During the primary recovery process, the reservoir’s natural pressure or gravity forces oil into the wellbore, which is then brought to the surface using artificial lift methods (such as pumps).
However, during primary recovery, only approximately 10% of a reservoir’s initial oil in place is usually obtained.
Secondary recovery procedures mainly include pumping water or gas into a field to displace oil and push it to a production wellbore, resulting in the recovery of 20 to 40% of the available oil.
With most of the easy-to-produce oil already extracted from US oil fields, producers have tried several tertiary or enhanced oil recovery (EOR) methods with the potential to recover about 30 to 60 percent or even more from the residual oil zones (ROZs). To varying degrees, three key types of EOR have been proven to be commercially viable:
- Thermal Recovery: includes injecting the heat into the reservoir, in the form of steam, to reduce the viscosity, or thin, the heavy viscous oil, and enhance its ability to flow through. Thermal approaches account for more than 40% of EOR generation in the United States, especially in California.
- Gas Injection: employs gases that expand in a reservoir, such as natural gas, nitrogen, or carbon dioxide (CO2), to push more oil to a production wellbore or other gases that dissolve in the oil to decrease its viscosity and enhance its flow rate. In the United States, gas injection contributes to roughly 60% of EOR output.
- Chemical Injection: Long-chained molecules called polymers are used to improve the efficacy of waterfloods. At the same time, detergent-like surfactants are utilized to lower the surface tension that inhibits oil droplets from flowing through a reservoir. Chemical approaches account for around 1% of EOR generation in the United States.
How CO2 Injection Increases Oil Production
Co2 injection, also known as CO2 flooding, is injecting carbon dioxide into oil reservoirs to enhance the amount of oil produced and has been a common oil recovery method in the Permian Basin, where it was first tested in 1972.
Although more research work is going on, the continued application of CO2-EOR in the Permian region influenced by the availability of CO2 in the region has seen many successful recovery projects.
Carbon dioxide flooding is an excellent tertiary recovery technique when a reservoir’s pressure has been decreased by primary and secondary output.
It’s very effective in reservoirs deeper than 2,500 feet, whereby CO 2 will be supercritical, the API oil gravity will be greater than 22–25 degrees, and the residual oil saturation will be higher than 20%.
Carbon dioxide flooding is not impacted by the reservoir’s geology but rather by its porosity and permeability, making it feasible in sandstone and carbonate reservoirs.
The process follows the principle that The viscosity of any hydrocarbon will be lowered by pumping CO2 into the reservoir, making it easier to flow to the production well.

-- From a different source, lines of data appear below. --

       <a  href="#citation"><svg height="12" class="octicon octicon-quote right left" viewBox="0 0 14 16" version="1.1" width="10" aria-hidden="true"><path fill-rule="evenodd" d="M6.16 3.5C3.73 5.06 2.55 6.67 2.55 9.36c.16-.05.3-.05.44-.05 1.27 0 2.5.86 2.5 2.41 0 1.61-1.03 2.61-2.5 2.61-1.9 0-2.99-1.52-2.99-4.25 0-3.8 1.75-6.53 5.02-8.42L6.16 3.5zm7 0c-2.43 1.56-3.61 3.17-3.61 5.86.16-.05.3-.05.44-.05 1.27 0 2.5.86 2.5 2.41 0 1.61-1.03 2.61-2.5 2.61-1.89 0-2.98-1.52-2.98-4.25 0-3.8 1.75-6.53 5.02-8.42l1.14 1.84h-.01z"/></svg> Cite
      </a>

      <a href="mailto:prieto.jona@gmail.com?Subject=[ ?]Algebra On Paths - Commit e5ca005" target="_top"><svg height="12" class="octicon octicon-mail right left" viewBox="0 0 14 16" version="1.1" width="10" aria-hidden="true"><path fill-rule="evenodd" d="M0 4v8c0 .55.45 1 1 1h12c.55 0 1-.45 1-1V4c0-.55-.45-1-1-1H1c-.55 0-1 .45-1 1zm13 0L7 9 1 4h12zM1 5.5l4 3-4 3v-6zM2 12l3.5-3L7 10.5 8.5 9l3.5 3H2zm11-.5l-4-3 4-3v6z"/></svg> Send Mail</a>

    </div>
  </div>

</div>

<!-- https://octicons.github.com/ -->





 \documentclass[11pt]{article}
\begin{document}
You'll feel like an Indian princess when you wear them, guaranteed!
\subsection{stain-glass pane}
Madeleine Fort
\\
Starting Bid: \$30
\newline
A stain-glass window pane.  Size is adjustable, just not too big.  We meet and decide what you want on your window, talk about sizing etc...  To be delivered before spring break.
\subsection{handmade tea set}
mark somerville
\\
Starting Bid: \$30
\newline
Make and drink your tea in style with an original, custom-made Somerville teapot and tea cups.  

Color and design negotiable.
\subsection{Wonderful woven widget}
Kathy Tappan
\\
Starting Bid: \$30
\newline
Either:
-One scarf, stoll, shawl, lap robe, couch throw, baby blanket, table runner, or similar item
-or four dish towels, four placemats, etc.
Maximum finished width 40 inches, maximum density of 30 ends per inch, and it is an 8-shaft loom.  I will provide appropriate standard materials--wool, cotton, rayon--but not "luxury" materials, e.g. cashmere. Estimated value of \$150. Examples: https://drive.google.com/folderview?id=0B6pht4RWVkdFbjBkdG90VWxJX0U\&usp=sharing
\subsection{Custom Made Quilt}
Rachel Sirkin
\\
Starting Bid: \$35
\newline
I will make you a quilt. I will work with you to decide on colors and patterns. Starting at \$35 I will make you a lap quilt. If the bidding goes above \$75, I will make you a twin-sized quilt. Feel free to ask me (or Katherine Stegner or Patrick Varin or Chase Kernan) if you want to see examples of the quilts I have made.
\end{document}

The initial stage in CO2 flooding is to inject water into the reservoir, which causes the reservoir pressure to rise.
After the reservoir has reached the desired pressure, the CO2 is pumped down via the same injection wells. CO2 gas is injected into the reservoir in order to make contact with the oil.
This results in a miscible zone that is easier to transport to the production well. CO2 injections are usually alternated with water injections, with the water acting as a vehicle to sweep the oil into the producing zone.
CO2-EOR provides two significant benefits: increased hydrocarbon recovery, which improves energy independence, and CO2 storage, which reduces CO2 emissions into the atmosphere.
Several researchers have claimed increased oil recoveries using carbonated water based on their experimental work as early as 1951 as part of the development effort to better understand the CO2-EOR process.
The Engineering Aspect Of CO2-EOR
As explained earlier, CO2 from a natural or industrial source is pumped into a specified oil reservoir as a continuous gas or as a water-alternating gas injection, commonly known as a WAG.
Not all reservoirs are eligible for CO2-EOR, and those that are, are screened based on parameters such as reservoir geology, minimum miscibility pressure (MMP), oil gravity, and viscosity to find the most probable candidates for miscible CO2.
Reservoirs with a minimum mid-point reservoir depth of 3,000 feet or deeper were chosen for preliminary screening because the temperature and pressure at that level promote CO2 miscibility with the reservoir oil while also allowing for high-pressure CO2 injection.
Any deviation from the criterion mentioned above for selecting a reservoir would be determined by the reservoir’s size and hydrocarbon recovery potential.
The US Environmental Protection Agency (EPA) regulations for the protection of underground sources of drinking water (USDW) state that CO2 storage should be avoided in formations containing water with less than 10,000 mg/L (milligrams per liter) total dissolved solids (TDS). However, the EPA may grant exemptions for CO2-EOR projects.